I would like to transform this into something as follows:
ID | Test1 | Test2 | Test3 | Test4 |
---|---|---|---|---|
12a | Normal | NA | 678.2 | NA |
3s5 | Normal | <1 | NA | NA |
8r5 | NA | NA | NA | Rectangular(3 ) |
I've tried with pandas.pivot
but encountered the following error
df.pivot(index="ID",columns="Test",values="Result")
ValueError: Index contains duplicate entries, cannot reshape
Changing the Index to ID does not work, neither resetting index.
Any help will be greatly appreciated!
CodePudding user response:
Here is a way of doing it :
df = {'ID': ['12a', '12a', '3s5', '3s5', '8r5'],
'Test': ['Test1', 'Test3', 'Test2', 'Test1', 'Test4'],
'Result': ['Normal', '678.2', '<1', 'Normal', 'Rectangular(3 )']}
df=df.groupby(['ID', 'Test'])['Result'].sum().unstack(fill_value="NA")
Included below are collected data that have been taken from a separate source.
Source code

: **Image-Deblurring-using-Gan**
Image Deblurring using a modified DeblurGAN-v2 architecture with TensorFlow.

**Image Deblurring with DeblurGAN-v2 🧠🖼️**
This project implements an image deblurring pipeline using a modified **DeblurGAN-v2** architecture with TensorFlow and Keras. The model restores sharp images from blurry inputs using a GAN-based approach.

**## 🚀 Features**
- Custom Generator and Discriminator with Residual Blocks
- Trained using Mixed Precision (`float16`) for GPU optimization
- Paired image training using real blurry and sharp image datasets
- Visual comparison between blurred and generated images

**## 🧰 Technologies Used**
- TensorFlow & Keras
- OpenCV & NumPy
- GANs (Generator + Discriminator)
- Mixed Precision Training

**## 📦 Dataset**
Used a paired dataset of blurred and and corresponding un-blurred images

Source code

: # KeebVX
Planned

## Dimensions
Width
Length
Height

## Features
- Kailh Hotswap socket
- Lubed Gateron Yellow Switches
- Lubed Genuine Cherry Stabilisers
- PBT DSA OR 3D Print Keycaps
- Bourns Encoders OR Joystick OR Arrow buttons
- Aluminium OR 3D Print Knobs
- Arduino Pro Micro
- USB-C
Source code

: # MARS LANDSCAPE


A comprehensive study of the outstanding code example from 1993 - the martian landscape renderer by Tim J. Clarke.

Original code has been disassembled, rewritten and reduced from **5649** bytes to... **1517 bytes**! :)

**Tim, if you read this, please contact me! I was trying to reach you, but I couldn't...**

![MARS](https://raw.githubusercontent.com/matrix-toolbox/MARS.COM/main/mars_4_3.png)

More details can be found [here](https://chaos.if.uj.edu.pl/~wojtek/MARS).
CodePudding user response:
You can try using .pivot_table()
instead of .pivot()
, as follows:
df.pivot_table(index="ID", columns="Test", values="Result", aggfunc='first')
Result:
Test Test1 Test2 Test3 Test4
ID
12a Normal NaN 678.2 NaN
3s5 Normal <1 NaN NaN
8r5 NaN NaN NaN Rectangular(3 )